Elena Ferrante, the author of the captivating best-selling Neapolitan quartet, the women we yet to know the true identity* of, explained in a refreshingly honest way about her decision to do so in her responses to media, shown in her book Frantumaglia: A Writer’s Journey. She provides a unique but interesting point of view on writing anonymously that is worth sharing with you all.

*Although Ferrante insisted that she’s not writing anonymously, she’s just absent from the public. We already know more than enough about her through her 6 novels in 20 years.

Frantumaglia: A Writer's Journey by Elena Ferrante

Freedom to tell literary truth

Ferrante is a brutally honest writer, and that is exactly why many readers love her. Ferrante said that with her writing, she wants to ‘tell the truth as only literacy fiction can dare to tell it’. In fiction, one pretends much less than one does in reality —we rarely say anything fully.

The most difficult things to tell are those which we ourselves can’t understand. She favors experiences that often seem ‘difficult, elusive, embarrassing, unsayable, and too intimate’ for other authors. Knowing that she will not appear in public gives the absolute creative freedom she needs to “find words for those parts of her experience that are hidden and silent”.

Readers can focus on the work itself

The editorial marketplace is preoccupied with finding out if the author can be used as an engaging character to assist the promotion of their work. If they are out in the open, they are on display. Ferrante doesn’t want that. She wants people to buy based on the quality of her work and not the author.
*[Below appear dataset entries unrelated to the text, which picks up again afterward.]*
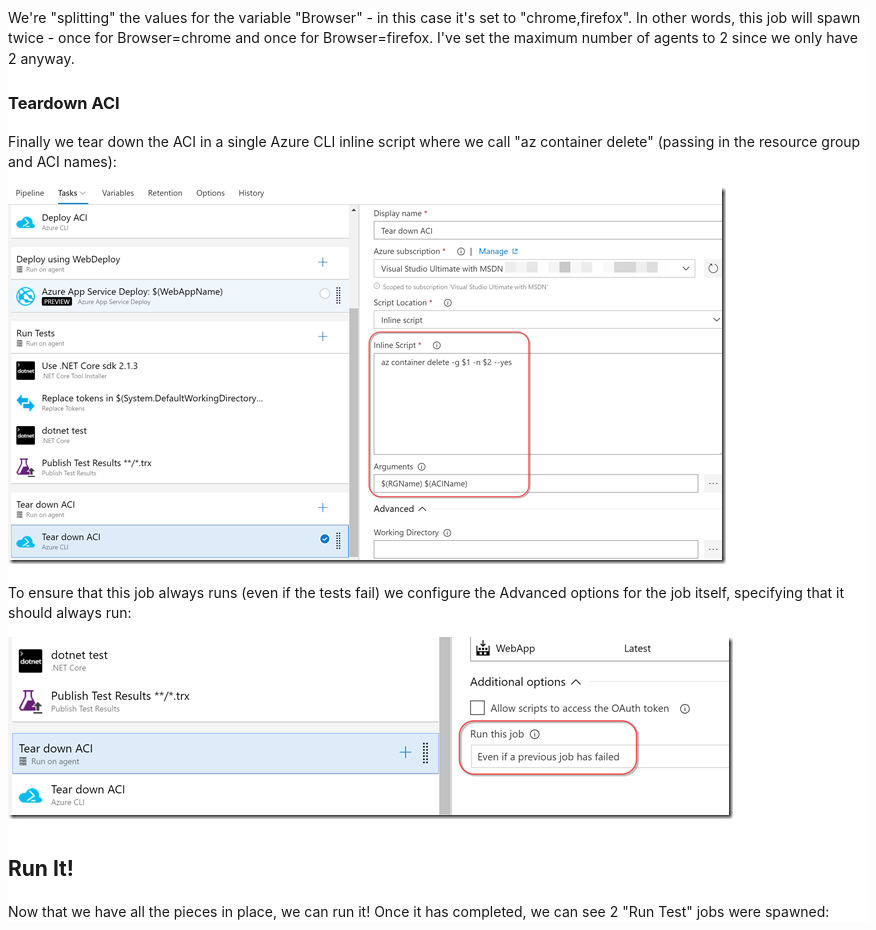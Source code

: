 We're "splitting" the values for the variable "Browser" - in this case it's set to "chrome,firefox". In other words, this job will spawn twice - once for Browser=chrome and once for Browser=firefox. I've set the maximum number of agents to 2 since we only have 2 anyway.

### Teardown ACI

Finally we tear down the ACI in a single Azure CLI inline script where we call "az container delete" (passing in the resource group and ACI names):

[![image](/assets/images/files/96fc634f-35ef-40ba-9452-c343d5317dba.png "image")](/assets/images/files/5b832b40-7d1d-402a-a89a-df873d7f1b0e.png)

To ensure that this job always runs (even if the tests fail) we configure the Advanced options for the job itself, specifying that it should always run:

[![image](/assets/images/files/f6b6f455-76c6-4154-af96-c5d2379b3f7c.png "image")](/assets/images/files/9ff88399-5fd8-481b-843e-7df415a3086a.png)
## Run It!

Now that we have all the pieces in place, we can run it! Once it has completed, we can see 2 "Run Test" jobs were spawned:
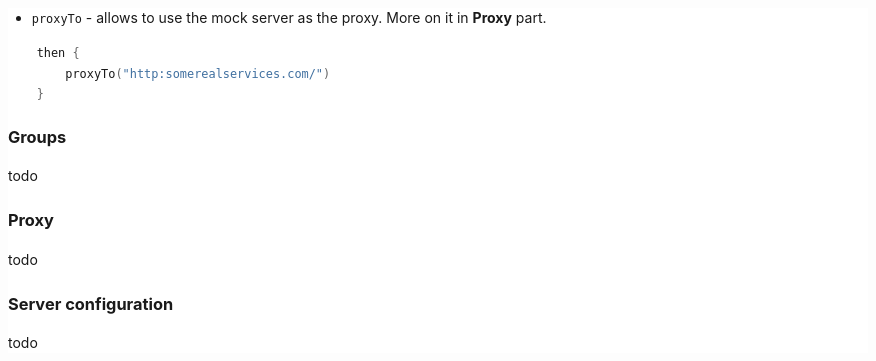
 ```kotlin
```
* `proxyTo` - allows to use the mock server as the proxy. More on it in <b>Proxy</b> part.
```kotlin
    then {
        proxyTo("http:somerealservices.com/")
    }  
```
### Groups
todo
### Proxy
todo
### Server configuration
todo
She doesn’t want to encourage the prevailing media’s logic that a bad or mediocre book by someone famous deserves more attention than higher-quality books written by someone less-known. For example, J.K.Rowling’s book that sold only 1500 copies under her pseudo name later sold 10M copies after her identity was revealed.

True readers, unlike fans, “search not for the brittle face of the author in flesh and blood, who makes herself beautiful for the occasion, but for the naked physiognomy that remains in every effective word.”

Writing is not a job for her

Writing is not a job for Ferrante, literally and figuratively.

It is not her sole source of income, it affords her the anonymity she wants and gives her the freedom to not fulfill the public and personal obligations to keep producing work, for the sake of it. She writes when she feels the urgency, she publishes when she feels she finds the best representation of the literacy truth.Because writing is not a job for her. She also doesn’t need to confine her writing to a genre. The story about life is not only one genre.

What’s your take on writing anonymously? Do you think it only works with fiction writing? Do you think it’s a luxury most of us cannot afford now to make writings successful? Or do you think it will produce the best work?